Stored data entries
____________
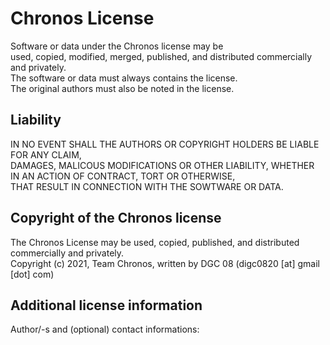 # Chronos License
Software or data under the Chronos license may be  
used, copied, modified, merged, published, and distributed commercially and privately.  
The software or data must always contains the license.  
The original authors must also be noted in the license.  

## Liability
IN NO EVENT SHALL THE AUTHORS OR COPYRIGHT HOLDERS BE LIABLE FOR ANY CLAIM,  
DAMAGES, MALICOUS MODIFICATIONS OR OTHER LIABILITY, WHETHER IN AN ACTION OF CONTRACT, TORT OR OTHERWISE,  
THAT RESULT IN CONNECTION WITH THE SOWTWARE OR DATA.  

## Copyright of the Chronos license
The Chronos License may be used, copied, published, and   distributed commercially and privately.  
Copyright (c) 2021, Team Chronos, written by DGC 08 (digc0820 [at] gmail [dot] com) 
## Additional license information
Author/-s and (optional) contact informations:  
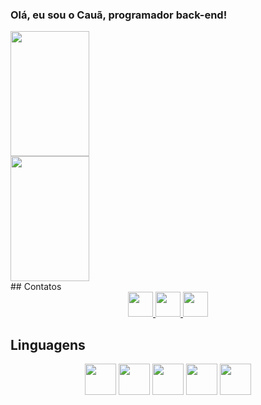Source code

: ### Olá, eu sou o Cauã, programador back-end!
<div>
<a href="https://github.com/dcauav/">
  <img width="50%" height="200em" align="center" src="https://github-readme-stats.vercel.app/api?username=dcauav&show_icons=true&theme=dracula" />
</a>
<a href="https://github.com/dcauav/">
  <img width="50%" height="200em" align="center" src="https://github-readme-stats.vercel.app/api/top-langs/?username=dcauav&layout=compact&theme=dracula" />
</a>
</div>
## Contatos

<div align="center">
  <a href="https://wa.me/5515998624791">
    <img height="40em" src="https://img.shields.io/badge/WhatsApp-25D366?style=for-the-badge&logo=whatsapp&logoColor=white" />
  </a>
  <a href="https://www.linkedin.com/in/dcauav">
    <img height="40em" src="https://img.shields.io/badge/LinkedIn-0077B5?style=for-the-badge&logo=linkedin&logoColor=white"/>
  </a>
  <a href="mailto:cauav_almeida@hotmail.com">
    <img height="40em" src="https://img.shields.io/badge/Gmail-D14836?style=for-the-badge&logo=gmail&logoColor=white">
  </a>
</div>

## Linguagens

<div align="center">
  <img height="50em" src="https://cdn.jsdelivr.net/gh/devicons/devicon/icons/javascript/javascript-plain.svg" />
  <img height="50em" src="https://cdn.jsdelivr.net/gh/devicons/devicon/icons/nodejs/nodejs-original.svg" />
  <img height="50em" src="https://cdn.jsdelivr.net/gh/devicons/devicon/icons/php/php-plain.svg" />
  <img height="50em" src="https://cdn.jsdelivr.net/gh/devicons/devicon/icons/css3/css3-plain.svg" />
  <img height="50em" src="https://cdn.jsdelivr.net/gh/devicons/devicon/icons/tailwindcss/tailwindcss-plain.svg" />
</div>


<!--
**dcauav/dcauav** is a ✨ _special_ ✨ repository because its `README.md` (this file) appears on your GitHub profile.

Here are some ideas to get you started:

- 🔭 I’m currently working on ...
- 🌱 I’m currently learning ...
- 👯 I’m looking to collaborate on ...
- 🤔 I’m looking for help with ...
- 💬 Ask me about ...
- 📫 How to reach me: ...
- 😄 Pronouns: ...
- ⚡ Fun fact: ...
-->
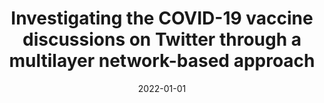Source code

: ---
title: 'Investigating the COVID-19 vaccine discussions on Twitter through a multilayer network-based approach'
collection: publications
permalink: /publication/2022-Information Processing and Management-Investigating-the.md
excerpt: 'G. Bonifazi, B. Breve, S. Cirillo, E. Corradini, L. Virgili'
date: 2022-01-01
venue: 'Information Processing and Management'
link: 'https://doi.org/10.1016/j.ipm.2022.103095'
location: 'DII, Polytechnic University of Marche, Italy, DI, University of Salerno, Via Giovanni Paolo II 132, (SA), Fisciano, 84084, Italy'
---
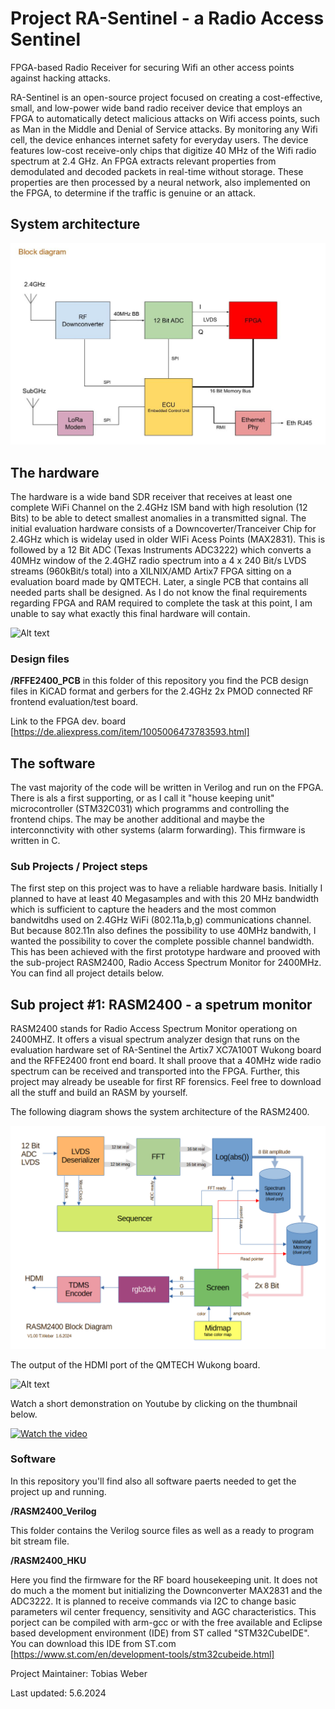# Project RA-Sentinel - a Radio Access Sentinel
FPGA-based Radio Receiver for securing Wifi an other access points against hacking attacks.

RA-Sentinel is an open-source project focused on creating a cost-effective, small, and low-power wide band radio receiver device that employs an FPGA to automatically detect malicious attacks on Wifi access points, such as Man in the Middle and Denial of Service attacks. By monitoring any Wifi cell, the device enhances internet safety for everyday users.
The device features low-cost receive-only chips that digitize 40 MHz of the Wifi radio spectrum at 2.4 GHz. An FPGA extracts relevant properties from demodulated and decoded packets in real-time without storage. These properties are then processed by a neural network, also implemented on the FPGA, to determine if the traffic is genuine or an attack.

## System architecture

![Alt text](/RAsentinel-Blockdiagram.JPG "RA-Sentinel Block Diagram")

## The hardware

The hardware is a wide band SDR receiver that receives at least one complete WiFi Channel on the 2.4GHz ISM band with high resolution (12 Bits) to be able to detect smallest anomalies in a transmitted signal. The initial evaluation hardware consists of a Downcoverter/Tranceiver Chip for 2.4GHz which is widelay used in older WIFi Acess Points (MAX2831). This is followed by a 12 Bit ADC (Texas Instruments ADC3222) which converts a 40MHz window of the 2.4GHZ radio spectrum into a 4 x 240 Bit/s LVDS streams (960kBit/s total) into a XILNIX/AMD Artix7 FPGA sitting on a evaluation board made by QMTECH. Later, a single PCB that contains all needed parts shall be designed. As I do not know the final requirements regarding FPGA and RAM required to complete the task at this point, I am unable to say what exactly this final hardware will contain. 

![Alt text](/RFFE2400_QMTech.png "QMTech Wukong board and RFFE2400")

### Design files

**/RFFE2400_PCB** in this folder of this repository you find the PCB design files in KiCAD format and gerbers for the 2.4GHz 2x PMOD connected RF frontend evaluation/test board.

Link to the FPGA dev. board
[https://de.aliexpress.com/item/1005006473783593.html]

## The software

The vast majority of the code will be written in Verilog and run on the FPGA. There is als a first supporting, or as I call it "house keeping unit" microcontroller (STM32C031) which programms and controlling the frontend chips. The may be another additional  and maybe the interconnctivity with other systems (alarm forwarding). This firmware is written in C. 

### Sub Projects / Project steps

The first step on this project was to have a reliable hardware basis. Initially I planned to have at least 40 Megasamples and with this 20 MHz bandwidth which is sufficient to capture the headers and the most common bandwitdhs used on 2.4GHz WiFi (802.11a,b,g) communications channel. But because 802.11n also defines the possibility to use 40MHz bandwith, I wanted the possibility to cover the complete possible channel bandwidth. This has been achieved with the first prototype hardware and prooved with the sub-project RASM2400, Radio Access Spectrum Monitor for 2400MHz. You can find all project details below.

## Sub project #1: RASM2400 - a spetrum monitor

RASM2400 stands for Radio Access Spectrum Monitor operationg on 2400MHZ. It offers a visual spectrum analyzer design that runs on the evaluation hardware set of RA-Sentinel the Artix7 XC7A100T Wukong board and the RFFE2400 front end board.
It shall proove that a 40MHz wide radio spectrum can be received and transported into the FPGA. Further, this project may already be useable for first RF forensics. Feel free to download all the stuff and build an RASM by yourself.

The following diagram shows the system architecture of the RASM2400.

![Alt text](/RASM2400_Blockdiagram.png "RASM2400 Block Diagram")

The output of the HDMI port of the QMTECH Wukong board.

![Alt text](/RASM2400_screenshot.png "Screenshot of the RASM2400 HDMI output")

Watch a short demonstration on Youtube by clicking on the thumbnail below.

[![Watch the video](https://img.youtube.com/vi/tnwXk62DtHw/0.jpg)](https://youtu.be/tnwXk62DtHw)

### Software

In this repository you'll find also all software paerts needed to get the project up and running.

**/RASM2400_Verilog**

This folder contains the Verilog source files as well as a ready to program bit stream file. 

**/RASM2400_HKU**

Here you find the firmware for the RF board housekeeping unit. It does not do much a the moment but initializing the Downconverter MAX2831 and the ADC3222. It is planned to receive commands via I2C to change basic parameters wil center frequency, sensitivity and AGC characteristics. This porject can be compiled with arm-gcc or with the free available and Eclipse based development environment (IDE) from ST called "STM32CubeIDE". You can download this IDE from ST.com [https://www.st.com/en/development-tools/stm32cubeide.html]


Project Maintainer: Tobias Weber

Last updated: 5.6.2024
____________
Transcribe each entry exactly; images stay out.

RESPONSE FOR THIS EXERCISE
 # Chronos License
Software or data under the Chronos license may be  
used, copied, modified, merged, published, and distributed commercially and privately.  
The software or data must always contains the license.  
The original authors must also be noted in the license.  

## Liability
IN NO EVENT SHALL THE AUTHORS OR COPYRIGHT HOLDERS BE LIABLE FOR ANY CLAIM,  
DAMAGES, MALICOUS MODIFICATIONS OR OTHER LIABILITY, WHETHER IN AN ACTION OF CONTRACT, TORT OR OTHERWISE,  
THAT RESULT IN CONNECTION WITH THE SOWTWARE OR DATA.  

## Copyright of the Chronos license
The Chronos License may be used, copied, published, and   distributed commercially and privately.  
Copyright (c) 2021, Team Chronos, written by DGC 08 (digc0820 [at] gmail [dot] com) 
## Additional license information
Author/-s and (optional) contact informations:  
Source code

: ### Olá, eu sou o Cauã, programador back-end!
<div>
<a href="https://github.com/dcauav/">
  <img width="50%" height="200em" align="center" src="https://github-readme-stats.vercel.app/api?username=dcauav&show_icons=true&theme=dracula" />
</a>
<a href="https://github.com/dcauav/">
  <img width="50%" height="200em" align="center" src="https://github-readme-stats.vercel.app/api/top-langs/?username=dcauav&layout=compact&theme=dracula" />
</a>
</div>
## Contatos

<div align="center">
  <a href="https://wa.me/5515998624791">
    <img height="40em" src="https://img.shields.io/badge/WhatsApp-25D366?style=for-the-badge&logo=whatsapp&logoColor=white" />
  </a>
  <a href="https://www.linkedin.com/in/dcauav">
    <img height="40em" src="https://img.shields.io/badge/LinkedIn-0077B5?style=for-the-badge&logo=linkedin&logoColor=white"/>
  </a>
  <a href="mailto:cauav_almeida@hotmail.com">
    <img height="40em" src="https://img.shields.io/badge/Gmail-D14836?style=for-the-badge&logo=gmail&logoColor=white">
  </a>
</div>

## Linguagens

<div align="center">
  <img height="50em" src="https://cdn.jsdelivr.net/gh/devicons/devicon/icons/javascript/javascript-plain.svg" />
  <img height="50em" src="https://cdn.jsdelivr.net/gh/devicons/devicon/icons/nodejs/nodejs-original.svg" />
  <img height="50em" src="https://cdn.jsdelivr.net/gh/devicons/devicon/icons/php/php-plain.svg" />
  <img height="50em" src="https://cdn.jsdelivr.net/gh/devicons/devicon/icons/css3/css3-plain.svg" />
  <img height="50em" src="https://cdn.jsdelivr.net/gh/devicons/devicon/icons/tailwindcss/tailwindcss-plain.svg" />
</div>


<!--
**dcauav/dcauav** is a ✨ _special_ ✨ repository because its `README.md` (this file) appears on your GitHub profile.

Here are some ideas to get you started:

- 🔭 I’m currently working on ...
- 🌱 I’m currently learning ...
- 👯 I’m looking to collaborate on ...
- 🤔 I’m looking for help with ...
- 💬 Ask me about ...
- 📫 How to reach me: ...
- 😄 Pronouns: ...
- ⚡ Fun fact: ...
-->
Source code

: ---
title: 'Investigating the COVID-19 vaccine discussions on Twitter through a multilayer network-based approach'
collection: publications
permalink: /publication/2022-Information Processing and Management-Investigating-the.md
excerpt: 'G. Bonifazi, B. Breve, S. Cirillo, E. Corradini, L. Virgili'
date: 2022-01-01
venue: 'Information Processing and Management'
link: 'https://doi.org/10.1016/j.ipm.2022.103095'
location: 'DII, Polytechnic University of Marche, Italy, DI, University of Salerno, Via Giovanni Paolo II 132, (SA), Fisciano, 84084, Italy'
---
# Project RA-Sentinel - a Radio Access Sentinel
FPGA-based Radio Receiver for securing Wifi an other access points against hacking attacks.

RA-Sentinel is an open-source project focused on creating a cost-effective, small, and low-power wide band radio receiver device that employs an FPGA to automatically detect malicious attacks on Wifi access points, such as Man in the Middle and Denial of Service attacks. By monitoring any Wifi cell, the device enhances internet safety for everyday users.
The device features low-cost receive-only chips that digitize 40 MHz of the Wifi radio spectrum at 2.4 GHz. An FPGA extracts relevant properties from demodulated and decoded packets in real-time without storage. These properties are then processed by a neural network, also implemented on the FPGA, to determine if the traffic is genuine or an attack.

## System architecture

![Alt text](/RAsentinel-Blockdiagram.JPG "RA-Sentinel Block Diagram")

## The hardware

The hardware is a wide band SDR receiver that receives at least one complete WiFi Channel on the 2.4GHz ISM band with high resolution (12 Bits) to be able to detect smallest anomalies in a transmitted signal. The initial evaluation hardware consists of a Downcoverter/Tranceiver Chip for 2.4GHz which is widelay used in older WIFi Acess Points (MAX2831). This is followed by a 12 Bit ADC (Texas Instruments ADC3222) which converts a 40MHz window of the 2.4GHZ radio spectrum into a 4 x 240 Bit/s LVDS streams (960kBit/s total) into a XILNIX/AMD Artix7 FPGA sitting on a evaluation board made by QMTECH. Later, a single PCB that contains all needed parts shall be designed. As I do not know the final requirements regarding FPGA and RAM required to complete the task at this point, I am unable to say what exactly this final hardware will contain. 

![Alt text](/RFFE2400_QMTech.png "QMTech Wukong board and RFFE2400")

### Design files

**/RFFE2400_PCB** in this folder of this repository you find the PCB design files in KiCAD format and gerbers for the 2.4GHz 2x PMOD connected RF frontend evaluation/test board.

Link to the FPGA dev. board
[https://de.aliexpress.com/item/1005006473783593.html]

## The software

The vast majority of the code will be written in Verilog and run on the FPGA. There is als a first supporting, or as I call it "house keeping unit" microcontroller (STM32C031) which programms and controlling the frontend chips. The may be another additional  and maybe the interconnctivity with other systems (alarm forwarding). This firmware is written in C. 

### Sub Projects / Project steps

The first step on this project was to have a reliable hardware basis. Initially I planned to have at least 40 Megasamples and with this 20 MHz bandwidth which is sufficient to capture the headers and the most common bandwitdhs used on 2.4GHz WiFi (802.11a,b,g) communications channel. But because 802.11n also defines the possibility to use 40MHz bandwith, I wanted the possibility to cover the complete possible channel bandwidth. This has been achieved with the first prototype hardware and prooved with the sub-project RASM2400, Radio Access Spectrum Monitor for 2400MHz. You can find all project details below.

## Sub project #1: RASM2400 - a spetrum monitor

RASM2400 stands for Radio Access Spectrum Monitor operationg on 2400MHZ. It offers a visual spectrum analyzer design that runs on the evaluation hardware set of RA-Sentinel the Artix7 XC7A100T Wukong board and the RFFE2400 front end board.
It shall proove that a 40MHz wide radio spectrum can be received and transported into the FPGA. Further, this project may already be useable for first RF forensics. Feel free to download all the stuff and build an RASM by yourself.

The following diagram shows the system architecture of the RASM2400.

![Alt text](/RASM2400_Blockdiagram.png "RASM2400 Block Diagram")

The output of the HDMI port of the QMTECH Wukong board.

![Alt text](/RASM2400_screenshot.png "Screenshot of the RASM2400 HDMI output")

Watch a short demonstration on Youtube by clicking on the thumbnail below.

[![Watch the video](https://img.youtube.com/vi/tnwXk62DtHw/0.jpg)](https://youtu.be/tnwXk62DtHw)

### Software

In this repository you'll find also all software paerts needed to get the project up and running.

**/RASM2400_Verilog**

This folder contains the Verilog source files as well as a ready to program bit stream file. 

**/RASM2400_HKU**

Here you find the firmware for the RF board housekeeping unit. It does not do much a the moment but initializing the Downconverter MAX2831 and the ADC3222. It is planned to receive commands via I2C to change basic parameters wil center frequency, sensitivity and AGC characteristics. This porject can be compiled with arm-gcc or with the free available and Eclipse based development environment (IDE) from ST called "STM32CubeIDE". You can download this IDE from ST.com [https://www.st.com/en/development-tools/stm32cubeide.html]


Project Maintainer: Tobias Weber

Last updated: 5.6.2024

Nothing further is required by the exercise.